Here is now the IMDB_[EN][HTTPS]_TEST_Aka script, which uses Python and Selenium scripts to download all Aka titles from the Imdb Release info website.
Using a Python Selenium script, a complete web page with all Release Date and Also Known As (AKA) data or records is downloaded to the downpage-UTF8_NO_BOM.htm file. Not just the max 6 visible records when you open the Imdb Release info website.
This IMDB_[EN][HTTPS]_TEST_Aka script is largely the same as any IMDB_[EN][HTTPS] script, but there are a few changes, which are listed below.

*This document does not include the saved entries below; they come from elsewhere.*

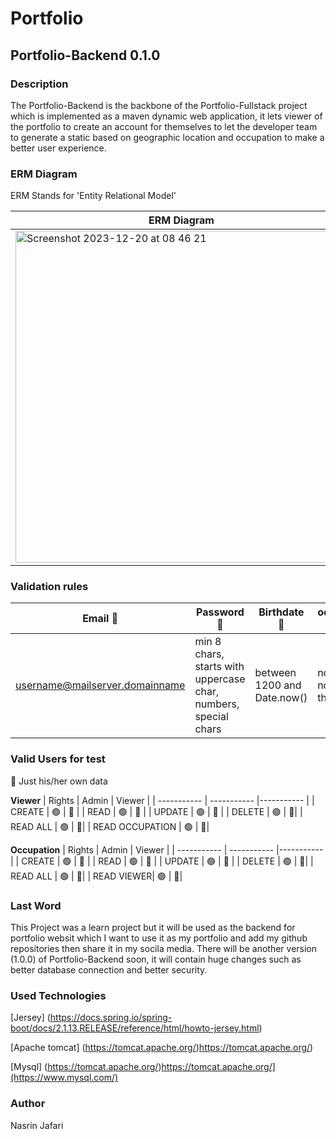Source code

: # Portfolio

## Portfolio-Backend 0.1.0

### Description

The Portfolio-Backend is the backbone of the Portfolio-Fullstack project which is implemented as a maven dynamic web application, it lets viewer of the portfolio to create an account for themselves to let the developer team to generate a static based on geographic location and occupation to make a better user experience.



### ERM Diagram

ERM Stands for 'Entity Relational Model'

| ERM Diagram | 
| ----------- |
| <img width="531" alt="Screenshot 2023-12-20 at 08 46 21" src="https://github.com/Nsrri/Portfolio-FullStack/assets/90839245/244c634e-56b6-4e8a-a3c7-6980388a02ec">|


### Validation rules
| Email 📧      | Password 🔑 | Birthdate 📆 | occupation name |
| ----------- | ----------- |----------- |----------- |
| username@mailserver.domainname | min 8 chars, starts with uppercase char, numbers, special chars  | between 1200 and Date.now() | not null and not shorter than 3 |




### Valid Users for test


🔵 Just his/her own data

**Viewer**
| Rights     | Admin | Viewer | 
| ----------- | ----------- |----------- |
| CREATE | 🟢  | 🔵 | 
| READ | 🟢 | 🔵 | 
| UPDATE | 🟢 | 🔵 | 
| DELETE | 🟢 | 🔴| 
| READ ALL | 🟢 | 🔴| 
| READ OCCUPATION | 🟢 | 🔴| 


**Occupation**
| Rights     | Admin | Viewer | 
| ----------- | ----------- |----------- |
| CREATE | 🟢  | 🔴 | 
| READ | 🟢 | 🔴 | 
| UPDATE | 🟢 | 🔴 | 
| DELETE | 🟢 | 🔴| 
| READ ALL | 🟢 | 🔴| 
| READ VIEWER| 🟢 | 🔴| 


### Last Word

This Project was a learn project but it will be used as the backend for portfolio websit which I want to use it as my portfolio and  add my github repositories then share it in my socila media. There will be another version (1.0.0) of Portfolio-Backend soon, it will contain huge changes such as better database connection and better security.


### Used Technologies

[Jersey]
(https://docs.spring.io/spring-boot/docs/2.1.13.RELEASE/reference/html/howto-jersey.html)

[Apache tomcat]
(https://tomcat.apache.org/)https://tomcat.apache.org/)

[Mysql]
(https://tomcat.apache.org/)https://tomcat.apache.org/](https://www.mysql.com/)


### Author
Nasrin Jafari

Here are the changes to the IMDB_[EN][HTTPS]_TEST_Aka script:
Function DownloadPage(URL:AnsiString):String; //BlockOpen
//Returns the URL page text. If error returns empty string
Var
i:Integer;
ScriptPath,WebText:String;
Begin
LogMessage(Chr(9)+Chr(9)+'Function DownloadPage BEGIN======================|');
LogMessage(Chr(9)+Chr(9)+'Global Var-DownloadURL|'+DownloadURL+' |');
LogMessage(Chr(9)+Chr(9)+' Local Var-URL|'+URL+' |');
ScriptPath:=GetAppPath+'Scripts\';
//Delete the ancient downloaded page file.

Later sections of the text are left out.